It's Raining, It's Pouring

There world outside is awash in the first cold, hard rains of the real autumn season here in Vancouver.
Without my glasses on, I still see the heavy torrents splashing down. I’m not particularly keen to shower, then, well, go out into the shower.
There’s a pall that falls over this town come winter. We’re a geographical Jeckyll’n’Hyde.  Partying outdoorsy hipsters in the summer and moody sullen pensive types in the colder seasons. Greetings grow terse and mundane. Vancouver’s Georgia Straight weekly arts paper’s recent “Best in Vancouver” edition asked us all, “Where’s the best place to go in the Vancouver rain?” And the number-one answer? “Home.”
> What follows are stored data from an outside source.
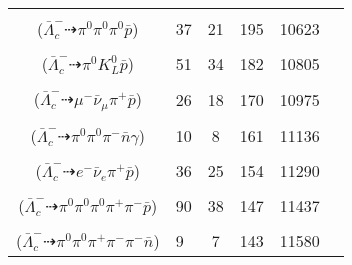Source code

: \documentclass[landscape]{article}
\newcounter{rownumbers}
\newcommand\rn{\stepcounter{rownumbers}\arabic{rownumbers}}
\newcommand{\EOL}{\\} %
\newcommand{\topoTags}[1]{#1} %
\begin{document}
\begin{longtable}{clcccc}
\rn & \makecell[l]{ $ 
\bar{\Lambda}_{c}^{-} \rightarrow \pi^{0} \pi^{0} \bar{\Sigma}^{-} ,
\bar{\Sigma}^{-} \rightarrow \pi^{0} \bar{p} 
$ \\ ($
\bar{\Lambda}_{c}^{-} \dashrightarrow \pi^{0} \pi^{0} \pi^{0} \bar{p} 
$) } & \topoTags{37 & 21 & }195 & 10623 \EOL

\rn & \makecell[l]{ $ 
\bar{\Lambda}_{c}^{-} \rightarrow \pi^{0} K^{0} \bar{p} ,
K^{0} \rightarrow K_{L}^{0} 
$ \\ ($
\bar{\Lambda}_{c}^{-} \dashrightarrow \pi^{0} K_{L}^{0} \bar{p} 
$) } & \topoTags{51 & 34 & }182 & 10805 \EOL

\rn & \makecell[l]{ $ 
\bar{\Lambda}_{c}^{-} \rightarrow \mu^{-} \bar{\nu}_{\mu} \bar{\Lambda} ,
\bar{\Lambda} \rightarrow \pi^{+} \bar{p} 
$ \\ ($
\bar{\Lambda}_{c}^{-} \dashrightarrow \mu^{-} \bar{\nu}_{\mu} \pi^{+} \bar{p} 
$) } & \topoTags{26 & 18 & }170 & 10975 \EOL

\rn & \makecell[l]{ $ 
\bar{\Lambda}_{c}^{-} \rightarrow \pi^{0} \pi^{-} \bar{\Sigma}^{0} ,
\bar{\Sigma}^{0} \rightarrow \bar{\Lambda} \gamma ,
\bar{\Lambda} \rightarrow \pi^{0} \bar{n} 
$ \\ ($
\bar{\Lambda}_{c}^{-} \dashrightarrow \pi^{0} \pi^{0} \pi^{-} \bar{n} \gamma 
$) } & \topoTags{10 & 8 & }161 & 11136 \EOL

\rn & \makecell[l]{ $ 
\bar{\Lambda}_{c}^{-} \rightarrow e^{-} \bar{\nu}_{e} \bar{\Lambda} ,
\bar{\Lambda} \rightarrow \pi^{+} \bar{p} 
$ \\ ($
\bar{\Lambda}_{c}^{-} \dashrightarrow e^{-} \bar{\nu}_{e} \pi^{+} \bar{p} 
$) } & \topoTags{36 & 25 & }154 & 11290 \EOL

\rn & \makecell[l]{ $ 
\bar{\Lambda}_{c}^{-} \rightarrow \pi^{-} \eta \bar{\Lambda} ,
\eta \rightarrow \pi^{0} \pi^{0} \pi^{0} ,
\bar{\Lambda} \rightarrow \pi^{+} \bar{p} 
$ \\ ($
\bar{\Lambda}_{c}^{-} \dashrightarrow \pi^{0} \pi^{0} \pi^{0} \pi^{+} \pi^{-} \bar{p} 
$) } & \topoTags{90 & 38 & }147 & 11437 \EOL

\rn & \makecell[l]{ $ 
\bar{\Lambda}_{c}^{-} \rightarrow \pi^{-} \omega \bar{\Lambda} ,
\omega \rightarrow \pi^{0} \pi^{+} \pi^{-} ,
\bar{\Lambda} \rightarrow \pi^{0} \bar{n} 
$ \\ ($
\bar{\Lambda}_{c}^{-} \dashrightarrow \pi^{0} \pi^{0} \pi^{+} \pi^{-} \pi^{-} \bar{n} 
$) } & \topoTags{9 & 7 & }143 & 11580 \EOL


\end{longtable}
\end{document}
I wish I was self-employed today. I wish I could dally and stretch about. I want to be Pajama Girl: Hero to sloth all around the globe. I can do it! I can slack better than all y’all!
Like the weather, I’m hazy and oppressive today. My thoughts are muddied like the streets, my ideas fast falling and going nowhere fast. It’s the kind of bleak and uncertain day that makes creativity a brilliant endeavour or an unsuccessful but alluring trap.
I wish I could stay home, tapping away at my keys in futility and desperate want. But I can’t. I have a living to go earn, obligations to fulfill, a downtown office awaiting my heavy-hearted entrance.
When the world comes knocking here in Vancouver, come February for the 2010 Winter Olympics, there’s certainly a Vancouver I hope the world doesn’t meet — the one that appears in torrents like these; where everything seems obligatory and the question “Oh, do I have to?” hangs like a cartoon cloud amongst the mist over every Vancouverite’s head. “No, I don’t wanna” is the secret cry you don’t hear.
A far cry from the passionate and outdoorsy non-stop-busy people we are in the sunshiney months.
I find myself taking a breath today, accepting that it’s time to don my moody alter-ego’s costume. It’s time to be pensive, torn writer girl, caught in the downpours and encouraged to cocoon against world.
Except for when the cold, damp reality of commuting to an office job interrupts the heroic antics of Pajama (Writer) Girl, that is.